About this exercise:
Repeat, exactly and with no pictures, the lines that run from the beginning of the entries through the line containing "trận nhắc nhở.".

**** Data excerpts ****

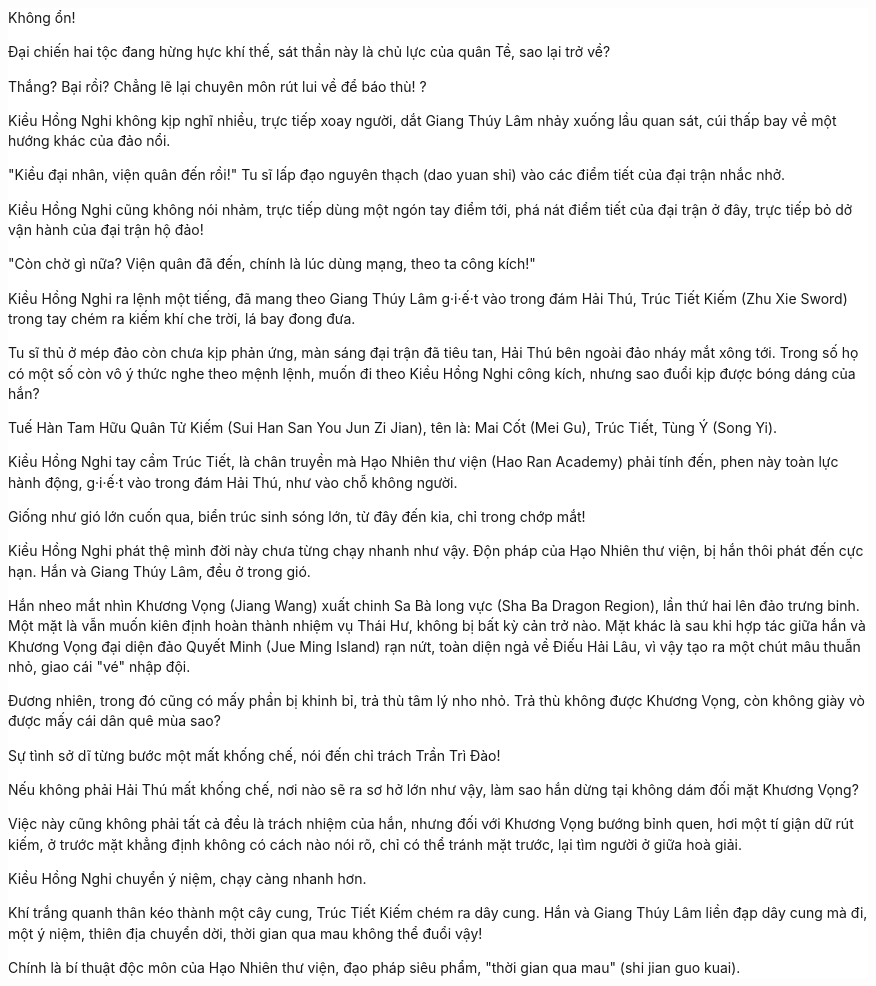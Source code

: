 Không ổn!

Đại chiến hai tộc đang hừng hực khí thế, sát thần này là chủ lực của quân Tề, sao lại trở về?

Thắng? Bại rồi? Chẳng lẽ lại chuyên môn rút lui về để báo thù! ?

Kiều Hồng Nghi không kịp nghĩ nhiều, trực tiếp xoay người, dắt Giang Thúy Lâm nhảy xuống lầu quan sát, cúi thấp bay về một hướng khác của đảo nổi.

"Kiều đại nhân, viện quân đến rồi!" Tu sĩ lấp đạo nguyên thạch (dao yuan shi) vào các điểm tiết của đại trận nhắc nhở.

Kiều Hồng Nghi cũng không nói nhảm, trực tiếp dùng một ngón tay điểm tới, phá nát điểm tiết của đại trận ở đây, trực tiếp bỏ dở vận hành của đại trận hộ đảo!

"Còn chờ gì nữa? Viện quân đã đến, chính là lúc dùng mạng, theo ta công kích!"

Kiều Hồng Nghi ra lệnh một tiếng, đã mang theo Giang Thúy Lâm g·i·ế·t vào trong đám Hải Thú, Trúc Tiết Kiếm (Zhu Xie Sword) trong tay chém ra kiếm khí che trời, lá bay đong đưa.

Tu sĩ thủ ở mép đảo còn chưa kịp phản ứng, màn sáng đại trận đã tiêu tan, Hải Thú bên ngoài đảo nháy mắt xông tới. Trong số họ có một số còn vô ý thức nghe theo mệnh lệnh, muốn đi theo Kiều Hồng Nghi công kích, nhưng sao đuổi kịp được bóng dáng của hắn?

Tuế Hàn Tam Hữu Quân Tử Kiếm (Sui Han San You Jun Zi Jian), tên là: Mai Cốt (Mei Gu), Trúc Tiết, Tùng Ý (Song Yi).

Kiều Hồng Nghi tay cầm Trúc Tiết, là chân truyền mà Hạo Nhiên thư viện (Hao Ran Academy) phải tính đến, phen này toàn lực hành động, g·i·ế·t vào trong đám Hải Thú, như vào chỗ không người.

Giống như gió lớn cuốn qua, biển trúc sinh sóng lớn, từ đây đến kia, chỉ trong chớp mắt!

Kiều Hồng Nghi phát thệ mình đời này chưa từng chạy nhanh như vậy. Độn pháp của Hạo Nhiên thư viện, bị hắn thôi phát đến cực hạn. Hắn và Giang Thúy Lâm, đều ở trong gió.

Hắn nheo mắt nhìn Khương Vọng (Jiang Wang) xuất chinh Sa Bà long vực (Sha Ba Dragon Region), lần thứ hai lên đảo trưng binh. Một mặt là vẫn muốn kiên định hoàn thành nhiệm vụ Thái Hư, không bị bất kỳ cản trở nào. Mặt khác là sau khi hợp tác giữa hắn và Khương Vọng đại diện đảo Quyết Minh (Jue Ming Island) rạn nứt, toàn diện ngả về Điếu Hải Lâu, vì vậy tạo ra một chút mâu thuẫn nhỏ, giao cái "vé" nhập đội.

Đương nhiên, trong đó cũng có mấy phần bị khinh bỉ, trả thù tâm lý nho nhỏ. Trả thù không được Khương Vọng, còn không giày vò được mấy cái dân quê mùa sao?

Sự tình sở dĩ từng bước một mất khống chế, nói đến chỉ trách Trần Trì Đào!

Nếu không phải Hải Thú mất khống chế, nơi nào sẽ ra sơ hở lớn như vậy, làm sao hắn dừng tại không dám đối mặt Khương Vọng?

Việc này cũng không phải tất cả đều là trách nhiệm của hắn, nhưng đối với Khương Vọng bướng bỉnh quen, hơi một tí giận dữ rút kiếm, ở trước mặt khẳng định không có cách nào nói rõ, chỉ có thể tránh mặt trước, lại tìm người ở giữa hoà giải.

Kiều Hồng Nghi chuyển ý niệm, chạy càng nhanh hơn.

Khí trắng quanh thân kéo thành một cây cung, Trúc Tiết Kiếm chém ra dây cung. Hắn và Giang Thúy Lâm liền đạp dây cung mà đi, một ý niệm, thiên địa chuyển dời, thời gian qua mau không thể đuổi vậy!

Chính là bí thuật độc môn của Hạo Nhiên thư viện, đạo pháp siêu phẩm, "thời gian qua mau" (shi jian guo kuai).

****

Problem solution:
Source code

: Không ổn!

Đại chiến hai tộc đang hừng hực khí thế, sát thần này là chủ lực của quân Tề, sao lại trở về?

Thắng? Bại rồi? Chẳng lẽ lại chuyên môn rút lui về để báo thù! ?

Kiều Hồng Nghi không kịp nghĩ nhiều, trực tiếp xoay người, dắt Giang Thúy Lâm nhảy xuống lầu quan sát, cúi thấp bay về một hướng khác của đảo nổi.

"Kiều đại nhân, viện quân đến rồi!" Tu sĩ lấp đạo nguyên thạch (dao yuan shi) vào các điểm tiết của đại trận nhắc nhở.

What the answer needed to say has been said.